Niall widział mnie kiedy płakałam. Ugh! Teraz pewnie będzie mi to wypominał. A to wszytko przez to, że nie poczułam jak łzy zaczęły mi spływać po policzkach, kiedy myślałam o Nicku. Zawsze tak mam, gdy przypominam sobie nasze wspólnie spędzone chwile. Teraz mój humor się troszkę poprawił przez tego blondyna. Ale dostał kopa. Bezczelny jeszcze myśli, że będę jego.

Oszalał chyba. Nie będę mieć chłopaka, nadal kocham Nicka.

Otworzyłam drzwi, rzuciałam torbę na ziemie i poszłam do kuchni. Wyciągnęłam z lodówki lody i siadając na blacie zaczęłam je jeść. Zawsze tak robiłam, gdy miałam zły humor.

-Cholera jasna, Vicky!-krzyknęła mama wchodząc do kuchni.-Prawie zabiłam się o twoja torbę!-mówiła.

-Już ją biorę, tylko zjem-powiedziałam i wróciłam do jedzenia. Matka popatrzyła na mnie i podparła się rękami na biodrach.

-Teraz masz to zrobić.Natychmiast!

-Teraz jem, jakbyś nie widziała!

-Nie obchodzi mnie to, ruszaj tyłek i weź tą torbę ze środka korytarza.-mówiła, a ja widziałam jaka jest zdenerwowana. Takie kłótnie są codziennie. Jestem już przyzwyczajona.

Z trudem zeszłam z blatu i z uśmiechem ruszyłam wziąść torbę.

-Kocham cię-mama przytuliła mnie, kiedy wychodziłam z kuchni.

-No tak mamo, ja cię też-odpowiedziałam, wyplatając się z jej uścisku.

-Wszystko w porządku?

-Yyy.. tak oczywiście, że tak-kłamałam.

-Nick już nie wróci, nie możesz żyć przeszłością.-powiedziała mama. Dużo razy już z nią o tym rozmawiałam. Wiedziała jak to przeżywam.

-Tak mamo wiem o tym, ale to tak strasznie boli. Już nigdy się do niego nie przytulę, ani on mnie nie pocałuje.

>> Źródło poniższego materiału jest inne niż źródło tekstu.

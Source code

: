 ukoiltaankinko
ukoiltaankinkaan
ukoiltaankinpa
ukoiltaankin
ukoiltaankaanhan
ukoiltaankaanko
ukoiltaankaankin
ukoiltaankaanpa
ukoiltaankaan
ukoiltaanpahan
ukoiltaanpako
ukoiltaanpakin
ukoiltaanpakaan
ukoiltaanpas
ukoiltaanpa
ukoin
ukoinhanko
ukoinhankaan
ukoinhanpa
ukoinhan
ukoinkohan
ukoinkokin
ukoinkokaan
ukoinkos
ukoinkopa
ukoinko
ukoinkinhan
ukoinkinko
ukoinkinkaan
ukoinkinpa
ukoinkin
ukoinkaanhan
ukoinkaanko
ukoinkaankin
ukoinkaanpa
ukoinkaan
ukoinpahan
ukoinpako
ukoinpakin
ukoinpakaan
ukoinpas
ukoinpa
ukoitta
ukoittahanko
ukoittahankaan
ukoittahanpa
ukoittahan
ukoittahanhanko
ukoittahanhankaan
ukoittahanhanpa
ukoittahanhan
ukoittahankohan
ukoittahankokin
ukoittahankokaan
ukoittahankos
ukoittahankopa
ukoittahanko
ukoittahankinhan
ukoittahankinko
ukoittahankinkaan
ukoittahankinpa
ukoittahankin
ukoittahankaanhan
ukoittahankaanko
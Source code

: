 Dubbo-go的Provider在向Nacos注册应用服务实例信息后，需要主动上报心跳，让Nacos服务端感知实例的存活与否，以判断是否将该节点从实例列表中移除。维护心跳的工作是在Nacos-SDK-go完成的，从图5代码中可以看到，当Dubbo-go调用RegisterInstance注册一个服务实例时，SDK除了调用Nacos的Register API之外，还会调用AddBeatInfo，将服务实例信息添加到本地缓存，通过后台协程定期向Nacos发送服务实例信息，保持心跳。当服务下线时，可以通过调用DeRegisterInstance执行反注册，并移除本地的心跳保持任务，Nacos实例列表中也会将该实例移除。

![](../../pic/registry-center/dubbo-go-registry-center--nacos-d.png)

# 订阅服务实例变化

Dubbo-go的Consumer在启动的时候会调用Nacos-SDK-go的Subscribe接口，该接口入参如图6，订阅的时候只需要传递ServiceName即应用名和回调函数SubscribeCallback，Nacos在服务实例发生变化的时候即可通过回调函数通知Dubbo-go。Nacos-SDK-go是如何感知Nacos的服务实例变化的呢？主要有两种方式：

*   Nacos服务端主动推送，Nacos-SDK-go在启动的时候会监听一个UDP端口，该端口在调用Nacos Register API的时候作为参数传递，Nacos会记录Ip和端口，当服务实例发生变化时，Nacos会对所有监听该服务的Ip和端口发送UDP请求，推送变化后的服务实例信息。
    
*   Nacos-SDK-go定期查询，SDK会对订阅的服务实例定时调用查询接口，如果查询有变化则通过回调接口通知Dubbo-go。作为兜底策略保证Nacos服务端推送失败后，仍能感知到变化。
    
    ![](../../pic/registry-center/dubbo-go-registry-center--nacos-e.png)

A najgorsze jest to, że wyznaliśmy sobie miłość tydzień przed jego wypadkiem-po moich policzkach znów zaczęły spływać łzy. Mama otarła je i przytuliła mnie mocno.

-Tak skarbie wiem, że jest ciężko. Minął już prawie rok, a ty nadal go kochasz.

-Ssskąd ty wiesz ze go...kocham-zapytałam.

-To widać, kiedy o nim mówisz w twoich oczach nadal są te iskierki.-powiedziała moja rodzicielka.

-Ja już pójdę na górę-oznajmiłam, ale mama nadal trzymała mnie w uścisku.-Mamo, musisz mnie pościć.

-A tak zapomniałam-odpowiedziała i puściła mnie. Wzięłam torbę i poszłam do pokoju, gdzie postanowiłam pójść pod prysznic.

Niall:

Zapamiętałem gdzie mieszka Vicky i postanowiłem, że ja odwiedzę i wypytam trochę o to, dlaczego płakała. Stojąc pod jej drzwiami zapukałem trzy razy i czekałem aż ktoś mi otworzy.

-Dzień dobry-powiedziałem z uśmiechem.

-Dobry-odwzajemniła go, starsza kobieta o blond włosach takich jak ma Vicky, ale trochę wyższa od niej i tak samo z zielonymi oczami, jak ma dziewczyna.

-Jest może Vicky?-spytałem. Kobieta zmierzyła mnie wzrokiem.

-Tak jest u siebie.-powiedziała marszcząc brwi.

-Mógłbym do niej pójść?-zapytałem, szczerząc się.

-A kim dla niej jesteś?-spytała kobieta, teraz to mnie zaskoczyła. Nie jestem ani jej chłopakiem,  ani przyjacielem, nawet znajomym nie może mnie nazwać.